L’étudiant endetté devenu investisseur curieux

Jason St-Hilaire Investisseur curieux

Finir son doctorat avec 23 000 $ de dettes et rembourser le tout en six mois, c’est le défi relevé par Jason St-Hilaire, blogueur à l’Investisseur curieux. Le tout sans avoir hérité ni gagné à la loterie!

 

« J’avais commencé à travailler à temps plein deux ans avant de terminer mes études, raconte-t-il. J’avais alors une paye “d’adulte”, soit un revenu plus intéressant. J’ai donc ramassé le plus d’argent que je pouvais. Je me payais en premier. » Grâce à un bon salaire et un loyer modeste, le physicien médical a accumulé plusieurs milliers de dollars. De plus, il faisait attention à ses dépenses et limitait ses achats impulsifs.

Puis est arrivé le moment de rembourser son prêt étudiant. Au départ, il avait l’intention de remettre la somme en cinq ans, mais il a finalement décidé de puiser dans ses économies et de le faire en six mois!

Cela dit, il n’a pas toujours été aussi sérieux par rapport à ses finances personnelles.

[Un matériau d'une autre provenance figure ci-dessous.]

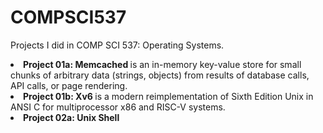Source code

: # COMPSCI537

<p> Projects I did in COMP SCI 537: Operating Systems.
  <li> <b>Project 01a: Memcached </b> is an in-memory key-value store for small chunks of arbitrary data (strings, objects) from results of database calls, API calls, or page rendering.</li>
  <li> <b>Project 01b: Xv6 </b> is a modern reimplementation of Sixth Edition Unix in ANSI C for multiprocessor x86 and RISC-V systems. </li>
  <li> <b>Project 02a: Unix Shell </b>
</p>
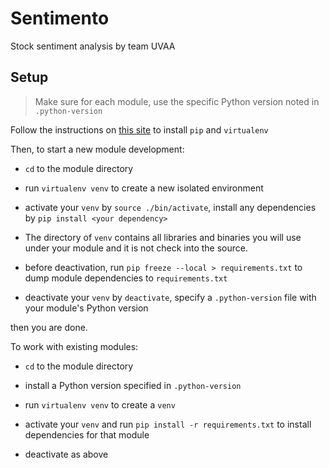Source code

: # Sentimento

Stock sentiment analysis by team UVAA

## Setup

> Make sure for each module, use the specific Python version noted in `.python-version`

Follow the instructions on [this site](https://packaging.python.org/guides/installing-using-pip-and-virtualenv/) to install `pip` and `virtualenv`

Then, to start a new module development:

- `cd` to the module directory

- run `virtualenv venv` to create a new isolated environment

- activate your `venv` by `source ./bin/activate`, install any dependencies by `pip install <your dependency>`

- The directory of `venv` contains all libraries and binaries you will use under your module and it is not check into the source.

- before deactivation, run `pip freeze --local > requirements.txt` to dump module dependencies to `requirements.txt`

- deactivate your `venv` by `deactivate`, specify a `.python-version` file with your module's Python version

then you are done.

To work with existing modules:

- `cd` to the module directory

- install a Python version specified in `.python-version`

- run `virtualenv venv` to create a `venv`

- activate your `venv` and run `pip install -r requirements.txt` to install dependencies for that module

- deactivate as above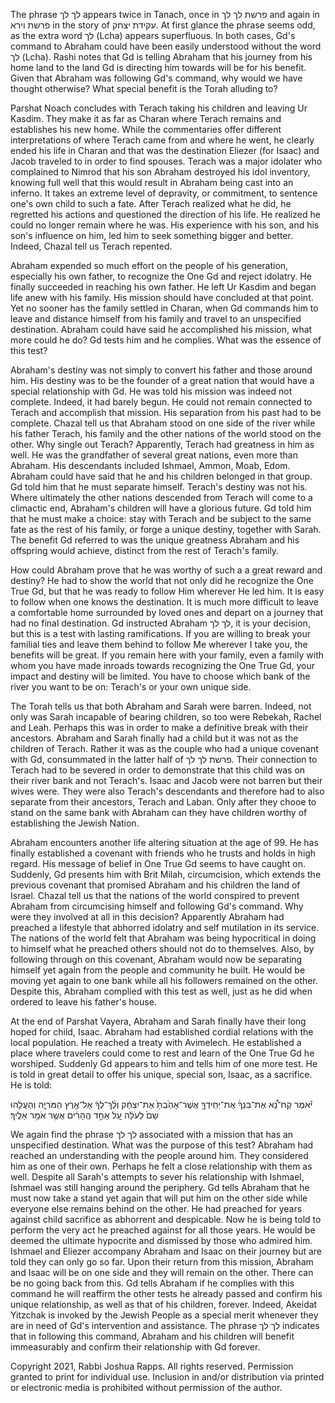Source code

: The phrase לך לך appears twice  in Tanach, once in פרשת לך לך and again in פרשת וירא in the story of עקידת יצחק. At first glance the phrase seems odd, as the extra word לך (Lcha) appears superfluous. In both cases, Gd's command to Abraham could have been easily understood without the word לך (Lcha). Rashi notes that Gd is telling Abraham that his journey from his home land to the land Gd is directing him towards will be for his benefit. Given that Abraham was following Gd's command, why would we have thought otherwise? What special benefit is the Torah alluding to?

Parshat Noach concludes with Terach taking his children and leaving Ur Kasdim. They make it as far as Charan where Terach remains and establishes his new home. While the commentaries offer different interpretations of where Terach came from and where he went, he clearly ended his life in Charan and that was the destination Eliezer (for Isaac) and Jacob traveled to in order to find spouses. Terach was a major idolater who complained to Nimrod that his son Abraham destroyed his idol inventory, knowing full well that this would result in Abraham being cast into an inferno. It takes an extreme level of depravity, or commitment, to sentence one's own child to such a fate. After Terach realized what he did, he regretted his actions and questioned the direction of his life. He realized he could no longer remain where he was. His experience with his son, and his son's influence on him, led him to seek something bigger and better. Indeed, Chazal tell us Terach repented.

Abraham expended so much effort on the people of his generation, especially his own father, to recognize the One Gd and reject idolatry. He finally succeeded in reaching his own father. He left Ur Kasdim and began life anew with his family. His mission should have concluded at that point. Yet no sooner has the family settled in Charan, when Gd commands him to leave and distance himself from his family and travel to an unspecified destination. Abraham could have said he accomplished his mission, what more could he do? Gd tests him and he complies. What was the essence of this test? 

Abraham's destiny was not simply to convert his father and those around him. His destiny was to be the founder of a great nation that would have a special relationship with Gd.  He was told his mission was indeed not complete. Indeed, it had barely begun. He could not remain connected to Terach and accomplish that mission. His separation from his past had to be complete. Chazal tell us that Abraham stood on one side of the river while his father Terach, his family and the other nations of the world stood on the other. Why single out Terach? Apparently, Terach had greatness in him as well. He was the grandfather of several great nations, even more than Abraham. His descendants included Ishmael, Ammon, Moab, Edom. Abraham could have said that he and his children belonged in that group. Gd told him that he must separate himself. Terach's destiny was not his. Where ultimately the other nations descended from Terach will come to a climactic end, Abraham's children will have a glorious future. Gd told him that he must make a choice: stay with Terach and be subject to the same fate as the rest of his family, or forge a unique destiny, together with Sarah. The benefit Gd referred to was the unique greatness Abraham and his offspring would achieve, distinct from the rest of Terach's family. 

How could Abraham prove that he was worthy of such a a great reward and destiny? He had to show the world that not only did he recognize the One True Gd, but that he was ready to follow Him wherever He led him. It is easy to follow when one knows the destination. It is much more difficult to leave a comfortable home surrounded by loved ones and depart on a journey that had no final destination. Gd instructed Abraham לך לך, it is your decision, but this is a test with lasting ramifications. If you are willing to break your familial ties and leave them behind to follow Me wherever I take you, the benefits will be great. If you remain here with your family, even a family with whom you have made inroads towards recognizing the One True Gd, your impact and destiny will be limited. You have to choose which bank of the river you want to be on: Terach's or your own unique side.

The Torah tells us that both Abraham and Sarah were barren. Indeed, not only was Sarah incapable of bearing children, so too were Rebekah, Rachel and Leah. Perhaps this was in order to make a definitive break with their ancestors. Abraham and Sarah finally had a child but it was not as the children of Terach. Rather it was as the couple who had a unique covenant with Gd, consummated in the latter half of פרשת לך לך. Their connection to Terach had to be severed in order to demonstrate that this child was on their river bank and not Terach's. Isaac and Jacob were not barren but their wives were. They were also Terach's descendants and therefore had to also separate from their ancestors, Terach and Laban. Only after they chooe to stand on the same bank with Abraham can they have children worthy of establishing the Jewish Nation.

Abraham encounters another life altering situation at the age of 99. He has finally established a covenant with friends who he trusts and holds in high regard. His message of belief in One True Gd seems to have caught on. Suddenly, Gd presents him with Brit Milah, circumcision, which extends the previous covenant that promised Abraham and his children the land of Israel. Chazal tell us that the nations of the world conspired to prevent Abraham from circumcising himself and following Gd's command. Why were they involved at all in this decision? Apparently Abraham had preached a  lifestyle that abhorred idolatry and self mutilation in its service. The nations of the world felt that Abraham was being hypocritical in doing to himself what he preached others should not do to themselves. Also, by following through on this covenant, Abraham would now be separating himself yet again from the people and community he built. He would be moving yet again to one bank while all his followers remained on the other. Despite this, Abraham complied with this test as well, just as he did when ordered to leave his father's house.

At the end of Parshat Vayera, Abraham and Sarah finally have their long hoped for child, Isaac. Abraham had established cordial relations with the local population. He reached a treaty with Avimelech. He established a place where travelers could come to rest and learn of the One True Gd he worshiped. Suddenly Gd appears to him and tells him of one more test. He is told in great detail to offer  his unique, special son, Isaac, as a sacrifice. He is told:

יֹּ֡אמֶר קַח־נָ֠א אֶת־בִּנְךָ֨ אֶת־יְחִֽידְךָ֤ אֲשֶׁר־אָהַ֙בְתָּ֙ אֶת־יִצְחָ֔ק וְלֶ֨ךְ־לְךָ֔ אֶל־אֶ֖רֶץ הַמֹּרִיָּ֑ה וְהַעֲלֵ֤הוּ שָׁם֙ לְעֹלָ֔ה עַ֚ל אַחַ֣ד הֶֽהָרִ֔ים אֲשֶׁ֖ר אֹמַ֥ר אֵלֶֽיךָ׃ 

We again find the phrase לך לך associated with a mission that has an unspecified destination. What was the purpose of this test? Abraham had reached an understanding with the people around him. They considered him as one of their own. Perhaps he felt a close relationship with them as well. Despite all Sarah's attempts to sever his relationship with Ishmael, Ishmael was still hanging around the periphery. Gd tells Abraham that he must now take a stand yet again that will put him on the other side while everyone else remains behind on the other. He had preached for years against child sacrifice as abhorrent and despicable. Now he is being told to perform the very act he preached against for all those years. He would be deemed the ultimate hypocrite and dismissed by those who admired him. Ishmael and Eliezer accompany Abraham and Isaac on their journey but are told they can only go so far. Upon their return from this mission, Abraham and Isaac will be on one side and they will remain on the other. There can be no going back from this. Gd tells Abraham if he complies with this command he will reaffirm the other tests he already passed and confirm his unique relationship, as well as that of his children, forever. Indeed, Akeidat Yitzchak is invoked by the Jewish People as a special merit whenever they are in need of Gd's intervention and assistance. The phrase לך לך indicates that in following this command, Abraham and his children will benefit immeasurably and confirm their relationship with Gd forever.

Copyright 2021, Rabbi Joshua Rapps. All rights reserved. Permission granted to print for individual use. Inclusion in and/or distribution via printed or electronic media is prohibited without permission of the author.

L’homme originaire de Gaspé a profité de ses premières études à l’Université Laval pour faire la fête! « Mais à un moment donné, je me suis rendu compte que je ne pouvais pas soutenir le rythme, avoue-t-il. Je me suis donc calmé un peu. »

Autodidacte de l’investissement

C’est toutefois seulement après ses études qu’il a commencé à s’intéresser sérieusement au monde de l’investissement. En véritable autodidacte, il s’est mis à lire de nombreux livres, articles et blogues à ce sujet. Il a aussi démarré son blogue pour transmettre ses connaissances aux autres.

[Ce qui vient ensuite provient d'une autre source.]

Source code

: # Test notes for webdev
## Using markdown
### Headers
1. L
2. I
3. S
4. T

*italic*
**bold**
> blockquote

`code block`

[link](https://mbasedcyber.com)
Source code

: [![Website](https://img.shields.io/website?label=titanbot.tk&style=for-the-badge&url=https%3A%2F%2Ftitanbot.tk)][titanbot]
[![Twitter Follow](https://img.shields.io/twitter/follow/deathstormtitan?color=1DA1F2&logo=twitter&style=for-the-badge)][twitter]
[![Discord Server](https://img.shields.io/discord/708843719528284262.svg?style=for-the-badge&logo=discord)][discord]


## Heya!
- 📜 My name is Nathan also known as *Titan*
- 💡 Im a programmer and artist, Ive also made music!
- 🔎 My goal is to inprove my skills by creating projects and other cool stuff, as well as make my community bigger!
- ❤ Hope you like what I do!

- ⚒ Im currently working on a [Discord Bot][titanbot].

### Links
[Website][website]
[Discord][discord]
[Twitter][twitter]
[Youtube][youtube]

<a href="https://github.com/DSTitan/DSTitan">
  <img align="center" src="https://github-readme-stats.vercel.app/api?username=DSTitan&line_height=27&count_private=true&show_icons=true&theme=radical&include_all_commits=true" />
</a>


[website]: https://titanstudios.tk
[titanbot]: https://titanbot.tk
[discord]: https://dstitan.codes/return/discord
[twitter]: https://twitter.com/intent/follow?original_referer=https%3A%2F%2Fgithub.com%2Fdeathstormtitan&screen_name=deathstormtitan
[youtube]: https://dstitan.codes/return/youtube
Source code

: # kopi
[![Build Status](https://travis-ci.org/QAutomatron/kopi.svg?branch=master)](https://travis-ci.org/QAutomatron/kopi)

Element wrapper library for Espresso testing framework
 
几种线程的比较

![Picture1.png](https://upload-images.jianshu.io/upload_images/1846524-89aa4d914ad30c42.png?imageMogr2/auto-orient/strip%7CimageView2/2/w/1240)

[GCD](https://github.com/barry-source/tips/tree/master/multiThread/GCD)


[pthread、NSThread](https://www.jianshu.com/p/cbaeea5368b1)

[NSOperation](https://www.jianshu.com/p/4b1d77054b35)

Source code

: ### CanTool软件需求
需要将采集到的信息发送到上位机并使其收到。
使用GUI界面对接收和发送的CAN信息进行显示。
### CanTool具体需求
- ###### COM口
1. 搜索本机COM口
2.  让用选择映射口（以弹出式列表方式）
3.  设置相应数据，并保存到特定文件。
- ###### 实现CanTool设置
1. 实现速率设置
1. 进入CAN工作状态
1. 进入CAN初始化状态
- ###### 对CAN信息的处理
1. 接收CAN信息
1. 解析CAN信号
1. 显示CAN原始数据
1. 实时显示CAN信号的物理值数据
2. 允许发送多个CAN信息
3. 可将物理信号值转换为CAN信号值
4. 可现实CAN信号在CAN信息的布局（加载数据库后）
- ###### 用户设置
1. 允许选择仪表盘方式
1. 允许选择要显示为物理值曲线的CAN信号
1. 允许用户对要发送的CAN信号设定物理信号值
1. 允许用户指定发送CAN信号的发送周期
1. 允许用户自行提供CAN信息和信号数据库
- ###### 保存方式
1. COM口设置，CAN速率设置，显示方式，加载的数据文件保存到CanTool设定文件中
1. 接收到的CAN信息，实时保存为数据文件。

Au fil du temps, il a développé sa propre stratégie d’investissement. « Au départ, j’ai investi dans des fonds indiciels (fonds de placement reproduisant un indice boursier) de Tangerine, dans ceux de la Banque TD puis chez un courtier en ligne », note-t-il. Actuellement, son portefeuille est composé à 20 % d’obligations et à 80 % d’actions (fonds indiciels négociés en bourse). Il admet cependant avoir déjà commis des erreurs en se basant sur des conseils trouvés sur des forums ou des blogues, mais rien de trop coûteux.

Un planificateur financier? Il en rencontrera bientôt un pour la première fois, à 32 ans. « J’avoue que je suis un peu réticent, mais je pense qu’il peut quand même apporter de son expérience et de ses connaissances », indique-t-il.

Rêves

Il faut dire qu’il a un gros projet en route : la construction d’une maison pour son conjoint et lui sur un terrain boisé de Stoneham, en périphérie de Québec. « C’est notre premier rêve. Une fois qu’elle sera construite, on aimerait avoir un chien. Peut-être des enfants aussi éventuellement. Je veux également contribuer aux études de mon filleul. »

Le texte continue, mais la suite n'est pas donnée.